### TO DO
Which lines run from the one containing "- Forging source" to the last line of the entries? Return them exactly, with nothing more.

### Dataset items
• • • • • • •

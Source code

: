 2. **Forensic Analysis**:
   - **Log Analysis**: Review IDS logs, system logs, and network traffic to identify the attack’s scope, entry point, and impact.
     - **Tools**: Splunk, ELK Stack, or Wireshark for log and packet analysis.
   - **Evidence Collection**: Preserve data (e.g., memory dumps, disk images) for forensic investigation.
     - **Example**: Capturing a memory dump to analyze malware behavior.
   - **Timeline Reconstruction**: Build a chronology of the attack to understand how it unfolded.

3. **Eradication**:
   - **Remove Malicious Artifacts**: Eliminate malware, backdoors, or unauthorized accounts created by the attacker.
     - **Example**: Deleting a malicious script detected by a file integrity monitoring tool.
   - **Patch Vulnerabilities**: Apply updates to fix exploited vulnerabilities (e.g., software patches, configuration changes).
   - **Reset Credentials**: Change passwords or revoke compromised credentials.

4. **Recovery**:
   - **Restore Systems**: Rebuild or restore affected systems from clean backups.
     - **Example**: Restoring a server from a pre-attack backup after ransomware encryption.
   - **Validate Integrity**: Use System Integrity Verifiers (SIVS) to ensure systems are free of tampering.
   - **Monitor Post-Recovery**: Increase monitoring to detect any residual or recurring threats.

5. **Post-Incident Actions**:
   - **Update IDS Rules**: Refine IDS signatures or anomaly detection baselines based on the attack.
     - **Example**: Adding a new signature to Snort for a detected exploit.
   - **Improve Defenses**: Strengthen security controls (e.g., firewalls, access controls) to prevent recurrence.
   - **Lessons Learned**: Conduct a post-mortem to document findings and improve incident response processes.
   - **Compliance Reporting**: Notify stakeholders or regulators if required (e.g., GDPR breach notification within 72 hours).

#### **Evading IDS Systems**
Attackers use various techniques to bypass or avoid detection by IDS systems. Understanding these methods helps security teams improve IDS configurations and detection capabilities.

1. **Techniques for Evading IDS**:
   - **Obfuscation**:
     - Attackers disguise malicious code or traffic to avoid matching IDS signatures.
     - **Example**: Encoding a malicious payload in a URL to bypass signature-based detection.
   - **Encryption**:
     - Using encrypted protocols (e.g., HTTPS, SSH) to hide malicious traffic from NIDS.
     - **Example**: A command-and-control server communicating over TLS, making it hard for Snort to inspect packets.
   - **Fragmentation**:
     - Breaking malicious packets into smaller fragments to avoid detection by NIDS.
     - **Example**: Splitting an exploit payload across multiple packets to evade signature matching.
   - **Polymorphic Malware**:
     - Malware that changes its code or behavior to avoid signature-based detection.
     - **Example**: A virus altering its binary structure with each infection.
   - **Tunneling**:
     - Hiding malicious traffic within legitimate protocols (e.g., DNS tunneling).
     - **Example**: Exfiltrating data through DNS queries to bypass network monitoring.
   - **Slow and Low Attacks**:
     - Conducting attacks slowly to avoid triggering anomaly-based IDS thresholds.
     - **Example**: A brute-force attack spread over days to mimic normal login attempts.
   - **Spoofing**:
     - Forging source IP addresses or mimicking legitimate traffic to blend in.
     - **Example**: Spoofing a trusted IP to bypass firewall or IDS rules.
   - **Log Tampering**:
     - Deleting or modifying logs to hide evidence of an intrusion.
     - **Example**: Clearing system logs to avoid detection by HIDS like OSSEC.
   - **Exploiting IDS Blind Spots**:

• • • • • • •

### COMPLETED EXERCISE
     - Forging source IP addresses or mimicking legitimate traffic to blend in.
     - **Example**: Spoofing a trusted IP to bypass firewall or IDS rules.
   - **Log Tampering**:
     - Deleting or modifying logs to hide evidence of an intrusion.
     - **Example**: Clearing system logs to avoid detection by HIDS like OSSEC.
   - **Exploiting IDS Blind Spots**:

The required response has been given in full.